*EXERCISE AIM*
Counting only lines that contain "Number", how many are there in the records below? Give the figure alone.

*SOURCE DATA*
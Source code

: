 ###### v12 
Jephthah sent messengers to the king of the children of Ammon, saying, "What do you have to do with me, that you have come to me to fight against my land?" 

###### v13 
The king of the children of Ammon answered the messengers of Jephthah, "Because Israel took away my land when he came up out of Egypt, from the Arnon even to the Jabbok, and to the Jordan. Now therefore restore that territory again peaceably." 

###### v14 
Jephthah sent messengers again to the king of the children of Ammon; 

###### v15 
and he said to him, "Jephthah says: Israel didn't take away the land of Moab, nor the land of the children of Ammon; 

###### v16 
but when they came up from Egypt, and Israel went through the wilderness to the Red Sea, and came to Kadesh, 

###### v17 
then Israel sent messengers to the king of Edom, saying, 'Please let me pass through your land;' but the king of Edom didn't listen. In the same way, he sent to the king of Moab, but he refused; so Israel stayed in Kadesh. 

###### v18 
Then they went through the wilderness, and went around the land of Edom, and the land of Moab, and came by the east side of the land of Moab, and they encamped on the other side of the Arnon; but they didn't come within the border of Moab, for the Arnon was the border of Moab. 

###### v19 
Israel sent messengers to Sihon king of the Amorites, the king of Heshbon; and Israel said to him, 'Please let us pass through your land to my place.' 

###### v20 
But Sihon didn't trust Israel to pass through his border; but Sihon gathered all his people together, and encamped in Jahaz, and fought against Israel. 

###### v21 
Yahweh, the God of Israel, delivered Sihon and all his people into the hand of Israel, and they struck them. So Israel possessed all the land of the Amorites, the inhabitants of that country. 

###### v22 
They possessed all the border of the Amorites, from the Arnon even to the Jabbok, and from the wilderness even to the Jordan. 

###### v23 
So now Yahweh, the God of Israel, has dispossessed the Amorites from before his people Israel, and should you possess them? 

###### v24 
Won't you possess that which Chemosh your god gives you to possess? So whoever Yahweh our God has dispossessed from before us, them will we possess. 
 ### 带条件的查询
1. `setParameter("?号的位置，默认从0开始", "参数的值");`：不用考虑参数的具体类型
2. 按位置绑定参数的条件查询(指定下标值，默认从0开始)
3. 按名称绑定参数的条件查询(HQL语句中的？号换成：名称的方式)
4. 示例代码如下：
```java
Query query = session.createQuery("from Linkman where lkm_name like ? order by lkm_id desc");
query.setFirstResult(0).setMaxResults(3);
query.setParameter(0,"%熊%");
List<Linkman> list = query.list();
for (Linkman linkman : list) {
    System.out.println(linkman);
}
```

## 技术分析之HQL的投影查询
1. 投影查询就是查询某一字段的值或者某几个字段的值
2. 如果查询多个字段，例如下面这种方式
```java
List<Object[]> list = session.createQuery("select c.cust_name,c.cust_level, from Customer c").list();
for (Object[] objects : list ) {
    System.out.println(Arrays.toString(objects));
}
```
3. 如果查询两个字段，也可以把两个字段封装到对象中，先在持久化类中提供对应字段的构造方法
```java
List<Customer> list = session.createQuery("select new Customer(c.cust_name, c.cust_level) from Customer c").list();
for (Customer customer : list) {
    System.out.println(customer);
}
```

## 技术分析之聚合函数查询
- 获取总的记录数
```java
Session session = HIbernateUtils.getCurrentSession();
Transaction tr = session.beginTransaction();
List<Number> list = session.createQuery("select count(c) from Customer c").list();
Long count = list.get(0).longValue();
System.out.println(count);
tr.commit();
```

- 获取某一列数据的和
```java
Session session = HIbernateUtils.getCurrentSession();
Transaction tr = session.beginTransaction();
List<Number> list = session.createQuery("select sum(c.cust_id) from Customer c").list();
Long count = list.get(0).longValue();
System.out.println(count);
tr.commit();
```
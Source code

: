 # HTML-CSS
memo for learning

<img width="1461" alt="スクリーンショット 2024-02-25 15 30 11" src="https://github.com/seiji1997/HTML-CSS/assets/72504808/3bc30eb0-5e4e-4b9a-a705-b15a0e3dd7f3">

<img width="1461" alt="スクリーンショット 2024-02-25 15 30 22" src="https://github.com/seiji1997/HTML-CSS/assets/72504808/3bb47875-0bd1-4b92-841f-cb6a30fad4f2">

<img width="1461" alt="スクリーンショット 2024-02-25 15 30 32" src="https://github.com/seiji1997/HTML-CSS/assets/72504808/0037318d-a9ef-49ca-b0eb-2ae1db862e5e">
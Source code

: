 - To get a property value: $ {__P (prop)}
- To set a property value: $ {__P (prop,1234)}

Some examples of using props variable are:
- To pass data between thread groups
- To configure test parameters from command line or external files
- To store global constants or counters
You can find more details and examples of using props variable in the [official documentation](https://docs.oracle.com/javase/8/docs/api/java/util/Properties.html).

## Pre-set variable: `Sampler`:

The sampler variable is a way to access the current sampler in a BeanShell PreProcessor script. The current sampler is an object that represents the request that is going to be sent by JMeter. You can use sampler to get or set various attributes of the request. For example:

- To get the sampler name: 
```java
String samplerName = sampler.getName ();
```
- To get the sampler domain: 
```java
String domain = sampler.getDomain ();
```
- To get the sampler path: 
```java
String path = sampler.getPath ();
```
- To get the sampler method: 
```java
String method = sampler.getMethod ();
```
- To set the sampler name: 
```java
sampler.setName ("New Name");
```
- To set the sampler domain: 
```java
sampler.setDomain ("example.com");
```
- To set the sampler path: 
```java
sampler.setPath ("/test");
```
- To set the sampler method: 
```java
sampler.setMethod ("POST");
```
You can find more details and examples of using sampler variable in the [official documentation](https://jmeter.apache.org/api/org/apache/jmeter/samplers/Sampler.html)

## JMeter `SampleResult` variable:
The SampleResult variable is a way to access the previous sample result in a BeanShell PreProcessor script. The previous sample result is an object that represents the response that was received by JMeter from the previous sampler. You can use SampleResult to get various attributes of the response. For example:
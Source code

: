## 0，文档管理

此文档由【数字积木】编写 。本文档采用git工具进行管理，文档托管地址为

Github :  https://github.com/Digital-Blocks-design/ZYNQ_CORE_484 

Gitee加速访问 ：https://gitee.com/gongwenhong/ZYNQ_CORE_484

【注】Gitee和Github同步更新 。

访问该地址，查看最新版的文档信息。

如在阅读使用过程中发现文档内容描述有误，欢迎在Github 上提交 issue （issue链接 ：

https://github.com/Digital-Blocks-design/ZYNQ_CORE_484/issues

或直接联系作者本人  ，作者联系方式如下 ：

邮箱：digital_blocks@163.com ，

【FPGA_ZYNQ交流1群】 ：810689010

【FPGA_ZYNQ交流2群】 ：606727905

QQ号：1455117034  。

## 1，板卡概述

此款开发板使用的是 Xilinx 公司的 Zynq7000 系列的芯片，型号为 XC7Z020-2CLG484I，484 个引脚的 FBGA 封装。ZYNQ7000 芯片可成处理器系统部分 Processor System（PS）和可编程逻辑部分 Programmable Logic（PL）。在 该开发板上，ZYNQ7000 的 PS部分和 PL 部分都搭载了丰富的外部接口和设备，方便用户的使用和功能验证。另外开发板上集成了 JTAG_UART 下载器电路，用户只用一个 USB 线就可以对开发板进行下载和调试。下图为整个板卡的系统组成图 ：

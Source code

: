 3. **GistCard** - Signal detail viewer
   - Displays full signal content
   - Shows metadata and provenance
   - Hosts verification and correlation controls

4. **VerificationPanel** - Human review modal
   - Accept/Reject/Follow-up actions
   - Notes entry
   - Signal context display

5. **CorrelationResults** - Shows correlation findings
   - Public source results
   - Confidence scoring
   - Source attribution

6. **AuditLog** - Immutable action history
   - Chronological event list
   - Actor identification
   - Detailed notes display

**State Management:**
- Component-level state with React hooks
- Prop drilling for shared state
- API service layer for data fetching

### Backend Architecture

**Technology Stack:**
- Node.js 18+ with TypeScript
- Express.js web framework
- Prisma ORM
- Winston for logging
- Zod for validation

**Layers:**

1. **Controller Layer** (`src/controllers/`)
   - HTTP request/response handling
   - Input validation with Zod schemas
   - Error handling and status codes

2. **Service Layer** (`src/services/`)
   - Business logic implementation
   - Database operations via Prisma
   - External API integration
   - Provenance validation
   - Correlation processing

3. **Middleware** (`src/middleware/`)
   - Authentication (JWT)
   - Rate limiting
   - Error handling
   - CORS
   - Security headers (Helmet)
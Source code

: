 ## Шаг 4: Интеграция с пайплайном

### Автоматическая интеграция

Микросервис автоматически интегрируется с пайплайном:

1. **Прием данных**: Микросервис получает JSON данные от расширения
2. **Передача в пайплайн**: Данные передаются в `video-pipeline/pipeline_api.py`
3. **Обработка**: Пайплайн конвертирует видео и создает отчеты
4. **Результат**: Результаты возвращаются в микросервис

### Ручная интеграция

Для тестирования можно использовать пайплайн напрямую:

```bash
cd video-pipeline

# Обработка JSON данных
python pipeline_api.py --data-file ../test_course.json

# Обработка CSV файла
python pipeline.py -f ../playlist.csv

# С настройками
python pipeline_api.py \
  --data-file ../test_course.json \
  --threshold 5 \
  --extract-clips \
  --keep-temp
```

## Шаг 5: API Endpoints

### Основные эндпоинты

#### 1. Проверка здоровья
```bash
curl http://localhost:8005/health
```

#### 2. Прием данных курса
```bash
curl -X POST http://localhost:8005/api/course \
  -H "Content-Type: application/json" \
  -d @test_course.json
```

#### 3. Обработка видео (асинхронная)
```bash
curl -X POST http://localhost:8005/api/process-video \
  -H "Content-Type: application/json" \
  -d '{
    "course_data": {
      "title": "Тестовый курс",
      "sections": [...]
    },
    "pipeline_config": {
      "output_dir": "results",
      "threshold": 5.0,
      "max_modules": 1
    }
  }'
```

*EXERCISE RESPONSE*
2